» Work to complete
Consider the listing below. Extract exactly the lines from the line containing "configurar o Kubernetes." to the line containing "3. **Criar o Dockerfile**", both included.

Top of Provided information

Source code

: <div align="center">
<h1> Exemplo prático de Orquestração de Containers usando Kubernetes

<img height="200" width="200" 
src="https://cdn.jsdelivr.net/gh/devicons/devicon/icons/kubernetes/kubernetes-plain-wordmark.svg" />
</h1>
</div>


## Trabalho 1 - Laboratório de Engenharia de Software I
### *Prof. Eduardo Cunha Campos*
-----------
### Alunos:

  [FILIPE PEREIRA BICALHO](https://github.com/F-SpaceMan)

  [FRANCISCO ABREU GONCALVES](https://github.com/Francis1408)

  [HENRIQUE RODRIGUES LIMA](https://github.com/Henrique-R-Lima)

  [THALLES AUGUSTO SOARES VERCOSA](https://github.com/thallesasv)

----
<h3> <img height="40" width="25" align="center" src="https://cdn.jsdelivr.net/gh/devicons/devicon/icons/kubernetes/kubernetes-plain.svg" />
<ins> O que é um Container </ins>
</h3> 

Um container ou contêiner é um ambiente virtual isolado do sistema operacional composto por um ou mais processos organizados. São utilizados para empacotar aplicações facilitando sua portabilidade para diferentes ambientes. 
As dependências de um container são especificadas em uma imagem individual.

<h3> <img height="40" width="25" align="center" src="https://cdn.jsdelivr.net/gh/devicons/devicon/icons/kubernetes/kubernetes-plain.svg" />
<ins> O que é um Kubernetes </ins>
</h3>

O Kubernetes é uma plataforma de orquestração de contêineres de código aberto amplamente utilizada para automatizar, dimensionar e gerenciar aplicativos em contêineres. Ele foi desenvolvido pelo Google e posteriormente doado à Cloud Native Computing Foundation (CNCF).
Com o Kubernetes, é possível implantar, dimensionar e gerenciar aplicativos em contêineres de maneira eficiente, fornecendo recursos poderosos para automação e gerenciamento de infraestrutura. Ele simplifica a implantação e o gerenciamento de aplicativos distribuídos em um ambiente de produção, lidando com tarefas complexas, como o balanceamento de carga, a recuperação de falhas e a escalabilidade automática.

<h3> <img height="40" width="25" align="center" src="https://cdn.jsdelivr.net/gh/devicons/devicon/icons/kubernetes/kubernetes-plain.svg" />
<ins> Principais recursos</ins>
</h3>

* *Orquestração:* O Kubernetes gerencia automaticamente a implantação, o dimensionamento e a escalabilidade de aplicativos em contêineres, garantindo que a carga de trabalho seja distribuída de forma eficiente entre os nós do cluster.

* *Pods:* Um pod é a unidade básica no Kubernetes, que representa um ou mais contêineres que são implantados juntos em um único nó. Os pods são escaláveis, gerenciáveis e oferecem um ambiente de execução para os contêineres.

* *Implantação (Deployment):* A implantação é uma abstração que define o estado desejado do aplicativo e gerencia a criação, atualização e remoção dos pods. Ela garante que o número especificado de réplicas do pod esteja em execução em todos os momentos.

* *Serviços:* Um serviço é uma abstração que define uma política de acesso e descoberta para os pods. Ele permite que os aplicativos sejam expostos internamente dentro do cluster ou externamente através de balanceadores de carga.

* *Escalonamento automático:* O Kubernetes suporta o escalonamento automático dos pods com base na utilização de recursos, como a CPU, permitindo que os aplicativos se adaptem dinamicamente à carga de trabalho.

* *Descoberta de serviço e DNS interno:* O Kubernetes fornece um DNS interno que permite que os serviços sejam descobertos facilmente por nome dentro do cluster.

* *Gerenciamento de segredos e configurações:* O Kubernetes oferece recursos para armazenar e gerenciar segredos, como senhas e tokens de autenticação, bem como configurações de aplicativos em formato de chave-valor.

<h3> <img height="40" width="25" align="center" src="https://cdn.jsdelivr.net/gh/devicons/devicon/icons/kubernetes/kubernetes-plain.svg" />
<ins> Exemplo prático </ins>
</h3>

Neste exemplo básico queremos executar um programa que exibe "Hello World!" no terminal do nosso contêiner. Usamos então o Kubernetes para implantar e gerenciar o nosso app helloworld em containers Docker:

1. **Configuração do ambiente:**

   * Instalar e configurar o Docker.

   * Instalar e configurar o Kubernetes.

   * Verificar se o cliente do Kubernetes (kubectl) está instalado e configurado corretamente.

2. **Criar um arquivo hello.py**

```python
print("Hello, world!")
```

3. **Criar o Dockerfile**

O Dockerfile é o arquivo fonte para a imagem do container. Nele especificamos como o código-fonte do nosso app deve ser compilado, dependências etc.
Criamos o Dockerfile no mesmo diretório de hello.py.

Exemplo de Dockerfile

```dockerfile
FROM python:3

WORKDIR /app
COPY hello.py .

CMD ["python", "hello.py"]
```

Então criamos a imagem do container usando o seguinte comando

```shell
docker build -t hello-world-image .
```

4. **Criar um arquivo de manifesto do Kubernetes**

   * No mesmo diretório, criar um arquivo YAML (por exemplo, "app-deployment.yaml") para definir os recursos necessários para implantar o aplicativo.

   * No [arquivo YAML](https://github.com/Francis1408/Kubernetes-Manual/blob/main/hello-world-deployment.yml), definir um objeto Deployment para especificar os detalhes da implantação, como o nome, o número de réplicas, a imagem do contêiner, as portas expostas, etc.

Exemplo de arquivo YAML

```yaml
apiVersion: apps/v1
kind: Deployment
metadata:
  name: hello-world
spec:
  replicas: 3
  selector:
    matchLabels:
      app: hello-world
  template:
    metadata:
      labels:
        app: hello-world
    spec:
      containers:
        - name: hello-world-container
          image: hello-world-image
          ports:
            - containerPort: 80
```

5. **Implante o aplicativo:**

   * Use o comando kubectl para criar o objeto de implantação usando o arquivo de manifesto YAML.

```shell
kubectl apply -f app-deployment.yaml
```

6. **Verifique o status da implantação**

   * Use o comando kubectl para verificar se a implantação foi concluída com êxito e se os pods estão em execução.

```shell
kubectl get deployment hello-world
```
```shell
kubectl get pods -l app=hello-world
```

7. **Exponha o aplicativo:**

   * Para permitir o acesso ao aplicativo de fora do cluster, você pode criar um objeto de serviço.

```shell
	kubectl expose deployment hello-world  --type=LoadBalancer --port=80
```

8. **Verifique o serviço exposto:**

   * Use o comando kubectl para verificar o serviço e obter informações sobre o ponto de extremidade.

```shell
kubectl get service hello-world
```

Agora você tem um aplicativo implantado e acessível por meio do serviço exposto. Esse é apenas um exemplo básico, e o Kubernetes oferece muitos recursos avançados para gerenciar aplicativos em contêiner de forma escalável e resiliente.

Bottom of Provided information

» Expected output
   * Instalar e configurar o Kubernetes.

   * Verificar se o cliente do Kubernetes (kubectl) está instalado e configurado corretamente.

2. **Criar um arquivo hello.py**

```python
print("Hello, world!")
```

3. **Criar o Dockerfile**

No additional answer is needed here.